Congrats on your training and hard work.  in a herd situation the baby's mom would do what you did to Ollie to protect her new baby.  The two older kids would have to accept new kids in the herd.  In the wild, mom (in this case you) would drive them away so she could kid again.  Then she would protect them by butting aggressors. Eventually they will accept the new one in their herd.  If you eventually add another kid to the mix, Brooklyn will probably act like Ollie and his "sister". 

Ollie butting the tree in a tantrum is funny but imagine him doing that as an adult!  You are smart to train him young to respect you as herd leader.  Most people who have problems with behavior let the bad stuff go on too long because the animal was little and cute.  By the time they decide to do some kind of training it is too late.  You and everyone who offered advice are very wise to realize we need to train our young animals to the behaviors we want when they are still small for us to handle safely.  They are a lot more powerful than most people realize.  So glad the 2 older goats finally let Brooklyn into the "clubhouse".  LOL


----------



## samssimonsays (Jun 18, 2015)

Thank you Ridgetop! It really means a lot! I may baby my guys more than they should be and they are spoiled but I also work very hard to enforce behaviors that are acceptable, reprimand those that are not and praise those that are. They are very well behaved and listen well (MOST times ) I have a rabbit that runs their pen with them often and it was kinda cute to see Brooklyn (now Olive) gently touch her head to her after she would get head butted but I did tell her no and she responded well to it.  

Thank you all for all of the advice! I am soooo happy it has been working!


----------



## BlessedWithGoats (Jun 18, 2015)

Yay!! Great job Samantha!!!


----------



## Hens and Roos (Jun 19, 2015)

Good Work!  It is hard to introduce new ones into a herd.  I have noticed that our 1st girl still takes head butting from the 3 does.


----------



## Goat Whisperer (Jun 20, 2015)

Glad he is behaving himself!!  He has really given you a run for your money  Are you 100% sure he is a wether? LOL I haven't ever had a buck act like that, I'm shocked that a wether is doing this!

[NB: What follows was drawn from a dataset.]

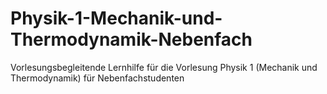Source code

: # Physik-1-Mechanik-und-Thermodynamik-Nebenfach
Vorlesungsbegleitende Lernhilfe für die Vorlesung Physik 1 (Mechanik und Thermodynamik) für Nebenfachstudenten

Glad you are "learning" him a lesson! I hope whoever you place him with is as strict as you when it comes to his behavior problems, especially if he is going to a home with human kids!


----------



## samssimonsays (Jun 22, 2015)

Goat Whisperer said:


> Glad he is behaving himself!!  He has really given you a run for your money  Are you 100% sure he is a wether? LOL I haven't ever had a buck act like that, I'm shocked that a wether is doing this!
> 
> Glad you are "learning" him a lesson! I hope whoever you place him with is as strict as you when it comes to his behavior problems, especially if he is going to a home with human kids!


Well, they DO have human kids AND he would be a single goat for 7 months until they get their babies.... I am apprehensive about it because he is still needing reminders on manners BUT I am strict. I love them to death and I do pamper/spoil them as well as shower them with attention BUT I won't tolerate any bad behaviors either. My two still push her around some but they stop when I use my "stern" voice. He certainly has given me a run for my money... his newest thing is to bite my rabbits ears. He pulled one out of my hands while I was posing her checking her over before a show on Friday! 

He is definitely a wether though...    He still had the shriveled up sack when I got him that took FOREVER to fall off. He really does mellow out but when he hits a growth spurt it seems like he gets horrible on me again ! Never mean or nasty towards me or anyone just stubborn and bull headed


----------